Nel 1963, quando John Kennedy venne colpito a morte a Dallas, la Rai sospese le sue trasmissioni in segno di lutto. Fu una decisione bizzarra. Nello stesso momento i network americani andavano in onda senza sosta (e tagliando la pubblicità) per informare il pubblico. Ma erano i tempi del monopolio, si respirava ancora una certa aria di sagrestia e la soluzione dev’essere sembrata semplice e chiara (d’altra parte, avvenne alle nove di sera ora italiana, non esisteva il satellite e due ore dopo comunque il Programma nazionale avrebbe concluso le sue trasmissioni).

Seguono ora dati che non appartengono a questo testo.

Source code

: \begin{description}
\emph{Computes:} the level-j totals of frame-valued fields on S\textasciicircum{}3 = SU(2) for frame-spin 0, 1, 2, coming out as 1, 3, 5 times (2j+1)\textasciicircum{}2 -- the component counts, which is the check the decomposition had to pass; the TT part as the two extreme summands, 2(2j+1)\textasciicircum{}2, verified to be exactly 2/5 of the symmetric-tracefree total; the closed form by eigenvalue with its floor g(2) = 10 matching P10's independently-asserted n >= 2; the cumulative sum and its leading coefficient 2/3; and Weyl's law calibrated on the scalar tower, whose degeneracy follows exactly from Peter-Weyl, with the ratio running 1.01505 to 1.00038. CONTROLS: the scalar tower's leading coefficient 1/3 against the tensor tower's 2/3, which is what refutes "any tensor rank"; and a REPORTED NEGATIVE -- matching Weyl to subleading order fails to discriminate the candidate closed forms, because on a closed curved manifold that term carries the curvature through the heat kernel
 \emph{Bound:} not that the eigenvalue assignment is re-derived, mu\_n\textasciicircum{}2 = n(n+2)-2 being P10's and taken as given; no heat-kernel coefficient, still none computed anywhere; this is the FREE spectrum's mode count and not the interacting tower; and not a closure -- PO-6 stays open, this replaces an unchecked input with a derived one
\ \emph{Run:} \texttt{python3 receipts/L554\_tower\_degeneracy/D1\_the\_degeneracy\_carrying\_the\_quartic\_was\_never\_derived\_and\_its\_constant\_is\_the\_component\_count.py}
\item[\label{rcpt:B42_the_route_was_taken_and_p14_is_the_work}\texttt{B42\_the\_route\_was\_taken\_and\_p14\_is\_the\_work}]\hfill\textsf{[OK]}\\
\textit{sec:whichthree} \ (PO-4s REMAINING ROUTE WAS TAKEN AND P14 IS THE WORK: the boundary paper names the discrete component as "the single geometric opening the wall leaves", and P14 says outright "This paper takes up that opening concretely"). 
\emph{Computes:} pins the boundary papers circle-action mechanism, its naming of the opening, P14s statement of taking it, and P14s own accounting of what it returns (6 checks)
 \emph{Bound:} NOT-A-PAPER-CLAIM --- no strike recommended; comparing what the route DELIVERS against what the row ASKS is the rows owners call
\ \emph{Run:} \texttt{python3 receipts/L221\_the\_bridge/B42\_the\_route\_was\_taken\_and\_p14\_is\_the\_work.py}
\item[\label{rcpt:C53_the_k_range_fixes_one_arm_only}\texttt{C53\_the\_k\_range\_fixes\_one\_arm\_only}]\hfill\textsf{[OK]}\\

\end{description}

Walter Cronkite annuncia in diretta la morte di Kennedy alla CBS |
Cinquant’anni dopo la Rai non solo non è monopolio ma non è neanche maggioranza assoluta, nel senso che tutte le televisioni private, free e a pagamento, messe insieme coprono due terzi dell’audience. E quindi? E quindi forse la strada di dedicare la serata del canale principale all’informazione sarebbe stata più consona al servizio pubblico. Ma, scusa, si dirà: i canali sono tre. Anzi sono 12, considerando tutto il bouquet del digitale terrestre. Già, sono 12. E tra quei 12 il canale news non ha neanche i soldi e la struttura per mandare subito una fly all’Isola del Giglio.
Quando poi sono passate più di 48 ore dalla notizia ecco che la macchina si sveglia: i programmi di infotainment si mobilitano, i talk si riorganizzano e arriviamo ad una copertura melassosa e continua, con quel retrogusto un po’ ipocrita che talvolta spunta nella mestizia esibita. Cos’è successo? Nessuno seguiva le notizie? Qualcuno sia è accorto che l’argomento interessa? Che “funziona”? Ecco, è proprio questo ciò che forse stride in un servizio pubblico: andare a rimorchio e non, come dicono alla BBC, “setting the standard”.